[Rendered images with source text]
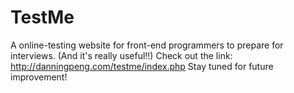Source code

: # TestMe
A online-testing website for front-end programmers to prepare for interviews. (And it's really useful!!)
Check out the link: http://danningpeng.com/testme/index.php
Stay tuned for future improvement!
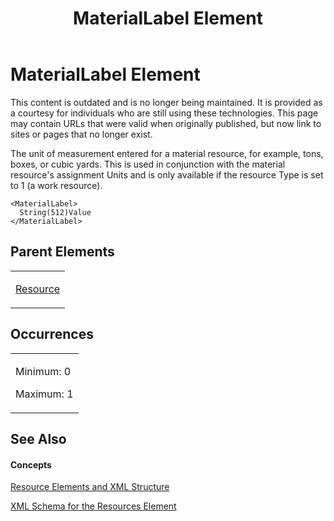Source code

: ﻿---
title: MaterialLabel Element
TOCTitle: MaterialLabel Element
ms:assetid: 97ec1976-c165-42f4-9551-fbeb53654983
ms:mtpsurl: https://msdn.microsoft.com/en-us/library/Bb968598(v=office.12)
ms:contentKeyID: 13188289
ms.date: 05/05/2014
mtps_version: v=office.12
f1_keywords:
- MaterialLabel element
---

# MaterialLabel Element

This content is outdated and is no longer being maintained. It is provided as a courtesy for individuals who are still using these technologies. This page may contain URLs that were valid when originally published, but now link to sites or pages that no longer exist.

The unit of measurement entered for a material resource, for example, tons, boxes, or cubic yards. This is used in conjunction with the material resource's assignment Units and is only available if the resource Type is set to 1 (a work resource).

    <MaterialLabel>
      String(512)Value
    </MaterialLabel>

## Parent Elements

<table>
<colgroup>
<col style="width: 100%" />
</colgroup>
<tbody>
<tr class="odd">
<td><p><a href="bb968715(v=office.12).md">Resource</a></p></td>
</tr>
</tbody>
</table>

## Occurrences

<table>
<colgroup>
<col style="width: 100%" />
</colgroup>
<tbody>
<tr class="odd">
<td><p>Minimum: 0</p>
<p>Maximum: 1</p></td>
</tr>
</tbody>
</table>

## See Also

#### Concepts

[Resource Elements and XML Structure](bb968445\(v=office.12\).md)

[XML Schema for the Resources Element](bb968511\(v=office.12\).md)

▸ GOAL OF THE EXERCISE: In the entries above, the lines between the one holding "# MaterialLabel Element" and the one holding "This content is", inclusive, are to be printed exactly as written, and those alone.

▸ EXERCISE ANSWER:
# MaterialLabel Element

This content is outdated and is no longer being maintained. It is provided as a courtesy for individuals who are still using these technologies. This page may contain URLs that were valid when originally published, but now link to sites or pages that no longer exist.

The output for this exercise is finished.